To use it, there’s one additional step. You’ll need to generate a dhparam.pem
file in /etc/nginx
by running:
openssl dhparam -out /etc/nginx/dhparam.pem 2048
Finally, here is the NGINX config – replace yourdomain.com
in this file with
your own domain name, tell NGINX where the project root is, and everything
should work.
server {
root /home/deployer/webroot-path;
listen 443 ssl;
server_name yourdomain.com;
ssl on;
ssl_certificate /etc/letsencrypt/live/yourdomain.com/cert.pem;
ssl_certificate_key /etc/letsencrypt/live/yourdomain.com/privkey.pem;
ssl_session_timeout 1d;
ssl_session_cache shared:SSL:50m;
ssl_session_tickets off;
# Diffie-Hellman parameter for DHE ciphersuites, recommended 2048 bits
# Generate with:
# `openssl dhparam -out /etc/nginx/dhparam.pem 2048`
ssl_dhparam /etc/nginx/dhparam.pem;
# modern configuration. tweak to your needs.
ssl_protocols TLSv1.1 TLSv1.2;
ssl_ciphers 'ECDHE-RSA-AES128-GCM-SHA256:ECDHE-ECDSA-AES128-GCM-SHA256:ECDHE-RSA-AES256-GCM-SHA384:ECDHE-ECDSA-AES256-GCM-SHA384:DHE-RSA-AES128-GCM-SHA256:DHE-DSS-AES128-GCM-SHA256:kEDH+AESGCM:ECDHE-RSA-AES128-SHA256:ECDHE-ECDSA-AES128-SHA256:ECDHE-RSA-AES128-SHA:ECDHE-ECDSA-AES128-SHA:ECDHE-RSA-AES256-SHA384:ECDHE-ECDSA-AES256-SHA384:ECDHE-RSA-AES256-SHA:ECDHE-ECDSA-AES256-SHA:DHE-RSA-AES128-SHA256:DHE-RSA-AES128-SHA:DHE-DSS-AES128-SHA256:DHE-RSA-AES256-SHA256:DHE-DSS-AES256-SHA:DHE-RSA-AES256-SHA:!aNULL:!eNULL:!EXPORT:!DES:!RC4:!3DES:!MD5:!PSK';
ssl_prefer_server_ciphers on;
# HSTS (ngx_http_headers_module is required) (15768000 seconds = 6 months)
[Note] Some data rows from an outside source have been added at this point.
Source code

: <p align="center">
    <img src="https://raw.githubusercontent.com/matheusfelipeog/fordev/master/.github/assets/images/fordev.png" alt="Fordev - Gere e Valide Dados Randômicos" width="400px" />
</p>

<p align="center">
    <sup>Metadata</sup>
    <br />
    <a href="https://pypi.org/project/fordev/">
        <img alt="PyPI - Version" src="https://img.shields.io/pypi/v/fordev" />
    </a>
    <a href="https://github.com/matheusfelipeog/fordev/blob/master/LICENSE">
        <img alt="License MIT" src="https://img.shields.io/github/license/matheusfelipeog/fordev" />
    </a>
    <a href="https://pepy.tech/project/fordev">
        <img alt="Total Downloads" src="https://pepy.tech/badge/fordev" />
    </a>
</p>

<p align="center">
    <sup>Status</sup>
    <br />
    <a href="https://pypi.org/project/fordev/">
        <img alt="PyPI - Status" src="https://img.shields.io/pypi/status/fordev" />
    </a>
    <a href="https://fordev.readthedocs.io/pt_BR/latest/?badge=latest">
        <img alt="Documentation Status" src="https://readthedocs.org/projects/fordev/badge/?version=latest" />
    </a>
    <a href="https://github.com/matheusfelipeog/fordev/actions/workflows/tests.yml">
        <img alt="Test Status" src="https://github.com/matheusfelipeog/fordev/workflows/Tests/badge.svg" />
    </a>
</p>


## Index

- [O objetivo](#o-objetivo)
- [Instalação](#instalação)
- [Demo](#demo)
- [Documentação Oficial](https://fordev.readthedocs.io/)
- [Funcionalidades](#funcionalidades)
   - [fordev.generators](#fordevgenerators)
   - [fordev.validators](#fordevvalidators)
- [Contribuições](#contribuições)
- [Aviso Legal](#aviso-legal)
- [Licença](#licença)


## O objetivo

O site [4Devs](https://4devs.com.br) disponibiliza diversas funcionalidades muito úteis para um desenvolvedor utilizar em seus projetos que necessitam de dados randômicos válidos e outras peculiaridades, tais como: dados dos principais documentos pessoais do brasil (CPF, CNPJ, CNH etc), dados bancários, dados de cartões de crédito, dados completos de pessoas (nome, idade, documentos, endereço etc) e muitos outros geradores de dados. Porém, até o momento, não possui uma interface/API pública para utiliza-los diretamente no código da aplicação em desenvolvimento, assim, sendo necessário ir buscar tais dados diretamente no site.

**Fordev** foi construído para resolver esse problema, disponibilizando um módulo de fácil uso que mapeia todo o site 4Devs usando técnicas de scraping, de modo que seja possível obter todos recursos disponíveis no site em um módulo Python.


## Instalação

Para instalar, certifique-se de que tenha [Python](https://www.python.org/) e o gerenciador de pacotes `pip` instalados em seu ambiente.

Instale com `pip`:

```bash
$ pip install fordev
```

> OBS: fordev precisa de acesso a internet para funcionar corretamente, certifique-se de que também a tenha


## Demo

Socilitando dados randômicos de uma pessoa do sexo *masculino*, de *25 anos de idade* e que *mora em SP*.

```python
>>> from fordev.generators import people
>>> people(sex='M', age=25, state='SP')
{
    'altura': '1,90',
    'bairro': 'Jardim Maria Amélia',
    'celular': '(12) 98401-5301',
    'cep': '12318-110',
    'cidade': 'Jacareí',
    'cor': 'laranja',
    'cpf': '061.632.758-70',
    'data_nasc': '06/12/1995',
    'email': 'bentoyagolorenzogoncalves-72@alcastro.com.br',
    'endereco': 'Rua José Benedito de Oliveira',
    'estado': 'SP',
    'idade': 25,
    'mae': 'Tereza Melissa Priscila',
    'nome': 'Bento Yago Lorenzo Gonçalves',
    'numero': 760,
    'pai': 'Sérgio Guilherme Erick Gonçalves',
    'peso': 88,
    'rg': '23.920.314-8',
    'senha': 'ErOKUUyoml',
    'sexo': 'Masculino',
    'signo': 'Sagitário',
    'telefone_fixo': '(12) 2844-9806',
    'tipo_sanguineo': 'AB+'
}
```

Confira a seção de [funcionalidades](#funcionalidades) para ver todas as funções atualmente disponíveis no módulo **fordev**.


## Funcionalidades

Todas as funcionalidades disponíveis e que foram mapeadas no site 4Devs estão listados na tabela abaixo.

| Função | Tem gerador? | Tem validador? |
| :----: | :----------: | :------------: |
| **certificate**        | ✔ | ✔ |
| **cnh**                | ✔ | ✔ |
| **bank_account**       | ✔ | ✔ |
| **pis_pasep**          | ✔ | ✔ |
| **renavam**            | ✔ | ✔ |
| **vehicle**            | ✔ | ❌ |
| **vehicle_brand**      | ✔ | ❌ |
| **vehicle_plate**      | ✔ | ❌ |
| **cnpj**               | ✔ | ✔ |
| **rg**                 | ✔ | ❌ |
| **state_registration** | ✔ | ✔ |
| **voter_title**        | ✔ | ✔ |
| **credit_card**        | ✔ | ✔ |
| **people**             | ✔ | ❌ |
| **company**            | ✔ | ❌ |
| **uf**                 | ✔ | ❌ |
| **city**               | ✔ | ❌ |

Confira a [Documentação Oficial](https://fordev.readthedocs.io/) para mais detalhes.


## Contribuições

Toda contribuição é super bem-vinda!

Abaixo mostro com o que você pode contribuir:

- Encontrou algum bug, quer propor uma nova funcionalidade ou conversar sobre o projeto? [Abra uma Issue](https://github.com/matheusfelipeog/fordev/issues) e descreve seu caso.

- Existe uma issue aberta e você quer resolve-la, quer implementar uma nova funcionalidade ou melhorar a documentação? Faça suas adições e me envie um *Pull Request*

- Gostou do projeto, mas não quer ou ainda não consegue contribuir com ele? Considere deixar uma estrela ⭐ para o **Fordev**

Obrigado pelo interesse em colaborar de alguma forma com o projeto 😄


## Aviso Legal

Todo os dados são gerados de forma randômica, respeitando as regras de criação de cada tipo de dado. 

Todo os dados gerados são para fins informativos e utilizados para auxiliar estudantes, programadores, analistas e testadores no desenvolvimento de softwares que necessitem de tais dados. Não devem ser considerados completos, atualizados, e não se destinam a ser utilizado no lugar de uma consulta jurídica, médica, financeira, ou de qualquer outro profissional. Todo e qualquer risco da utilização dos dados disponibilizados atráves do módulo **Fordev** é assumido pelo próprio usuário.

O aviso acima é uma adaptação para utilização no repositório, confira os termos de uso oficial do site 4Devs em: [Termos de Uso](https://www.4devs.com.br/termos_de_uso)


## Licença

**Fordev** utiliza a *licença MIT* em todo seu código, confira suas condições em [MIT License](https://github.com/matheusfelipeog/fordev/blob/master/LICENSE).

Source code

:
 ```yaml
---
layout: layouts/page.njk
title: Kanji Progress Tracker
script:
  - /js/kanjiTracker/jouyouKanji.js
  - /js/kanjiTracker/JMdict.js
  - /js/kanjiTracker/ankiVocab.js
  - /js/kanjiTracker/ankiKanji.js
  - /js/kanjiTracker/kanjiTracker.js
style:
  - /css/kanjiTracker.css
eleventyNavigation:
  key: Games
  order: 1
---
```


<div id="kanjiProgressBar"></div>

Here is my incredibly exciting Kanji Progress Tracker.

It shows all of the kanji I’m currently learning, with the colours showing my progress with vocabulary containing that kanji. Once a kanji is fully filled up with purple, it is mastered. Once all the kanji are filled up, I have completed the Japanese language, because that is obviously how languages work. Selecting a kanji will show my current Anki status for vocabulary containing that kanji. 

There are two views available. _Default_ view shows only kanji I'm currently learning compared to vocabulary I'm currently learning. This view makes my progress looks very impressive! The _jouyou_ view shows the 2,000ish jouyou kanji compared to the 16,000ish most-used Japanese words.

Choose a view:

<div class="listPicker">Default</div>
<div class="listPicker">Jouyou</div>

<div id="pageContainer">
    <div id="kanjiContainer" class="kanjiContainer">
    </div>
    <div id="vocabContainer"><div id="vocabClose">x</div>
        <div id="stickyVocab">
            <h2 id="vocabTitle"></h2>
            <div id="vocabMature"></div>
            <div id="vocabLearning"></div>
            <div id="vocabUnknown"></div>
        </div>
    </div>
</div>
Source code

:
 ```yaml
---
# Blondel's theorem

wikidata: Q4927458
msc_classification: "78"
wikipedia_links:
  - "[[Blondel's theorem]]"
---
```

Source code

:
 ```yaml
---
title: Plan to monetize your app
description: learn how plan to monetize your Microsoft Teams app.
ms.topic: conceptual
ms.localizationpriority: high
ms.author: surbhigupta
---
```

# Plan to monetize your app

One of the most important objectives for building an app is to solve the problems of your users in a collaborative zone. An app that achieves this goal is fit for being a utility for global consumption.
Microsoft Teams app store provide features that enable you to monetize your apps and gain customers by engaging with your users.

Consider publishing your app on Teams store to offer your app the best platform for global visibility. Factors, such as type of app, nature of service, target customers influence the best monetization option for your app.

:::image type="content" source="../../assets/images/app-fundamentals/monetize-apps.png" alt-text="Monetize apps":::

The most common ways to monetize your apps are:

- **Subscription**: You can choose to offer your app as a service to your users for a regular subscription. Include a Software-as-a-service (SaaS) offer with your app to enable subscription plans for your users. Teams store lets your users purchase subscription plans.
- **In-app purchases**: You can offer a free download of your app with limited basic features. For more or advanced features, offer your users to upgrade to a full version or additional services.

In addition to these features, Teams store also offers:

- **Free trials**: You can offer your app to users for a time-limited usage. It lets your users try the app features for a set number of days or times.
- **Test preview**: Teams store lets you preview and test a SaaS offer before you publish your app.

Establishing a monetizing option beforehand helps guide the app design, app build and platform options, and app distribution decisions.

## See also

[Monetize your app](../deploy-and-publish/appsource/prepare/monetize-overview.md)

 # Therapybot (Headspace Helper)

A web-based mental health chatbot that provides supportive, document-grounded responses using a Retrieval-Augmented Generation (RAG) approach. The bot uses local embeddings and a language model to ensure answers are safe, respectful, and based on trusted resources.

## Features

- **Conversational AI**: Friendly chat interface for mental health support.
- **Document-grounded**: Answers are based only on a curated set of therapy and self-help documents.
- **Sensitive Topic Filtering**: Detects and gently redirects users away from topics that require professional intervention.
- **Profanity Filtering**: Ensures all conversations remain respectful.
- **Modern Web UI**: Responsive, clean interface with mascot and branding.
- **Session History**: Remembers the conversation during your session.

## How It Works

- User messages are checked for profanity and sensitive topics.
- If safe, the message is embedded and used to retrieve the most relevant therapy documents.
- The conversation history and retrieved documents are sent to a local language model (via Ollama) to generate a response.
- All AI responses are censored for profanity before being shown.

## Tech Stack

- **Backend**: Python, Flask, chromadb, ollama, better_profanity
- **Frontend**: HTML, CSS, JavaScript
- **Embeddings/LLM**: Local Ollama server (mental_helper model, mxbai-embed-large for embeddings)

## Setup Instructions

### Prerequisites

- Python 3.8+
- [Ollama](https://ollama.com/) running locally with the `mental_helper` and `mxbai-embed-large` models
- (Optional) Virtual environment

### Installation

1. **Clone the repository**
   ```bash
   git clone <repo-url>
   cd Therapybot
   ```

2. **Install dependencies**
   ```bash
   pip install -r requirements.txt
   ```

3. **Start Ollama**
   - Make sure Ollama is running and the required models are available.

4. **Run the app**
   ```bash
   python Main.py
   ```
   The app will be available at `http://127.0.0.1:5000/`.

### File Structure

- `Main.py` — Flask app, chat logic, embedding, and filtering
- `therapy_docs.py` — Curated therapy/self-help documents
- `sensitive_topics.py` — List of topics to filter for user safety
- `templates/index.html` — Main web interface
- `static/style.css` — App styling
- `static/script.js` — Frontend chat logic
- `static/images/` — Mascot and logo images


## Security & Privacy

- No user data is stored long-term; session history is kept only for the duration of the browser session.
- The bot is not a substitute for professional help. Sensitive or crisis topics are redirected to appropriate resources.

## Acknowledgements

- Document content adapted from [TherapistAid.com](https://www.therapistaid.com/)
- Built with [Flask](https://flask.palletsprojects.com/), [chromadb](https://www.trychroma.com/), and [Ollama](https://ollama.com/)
add_header Strict-Transport-Security max-age=15768000;
# OCSP Stapling ---
# fetch OCSP records from URL in ssl_certificate and cache them
ssl_stapling on;
ssl_stapling_verify on;
## verify chain of trust of OCSP response using Root CA and Intermediate certs
ssl_trusted_certificate /etc/letsencrypt/live/yourdomain.com/fullchain.pem;
}
Renewing Certificates
The great thing about this process is that it is easy to schedule. Once you’ve gotten everything working, you can simply run the command to generate certificates when they are close to expiring, and it will generate new ones for you and symlink them into the same location. Once the new certificates have been generated, you need restart NGINX, and you’re done!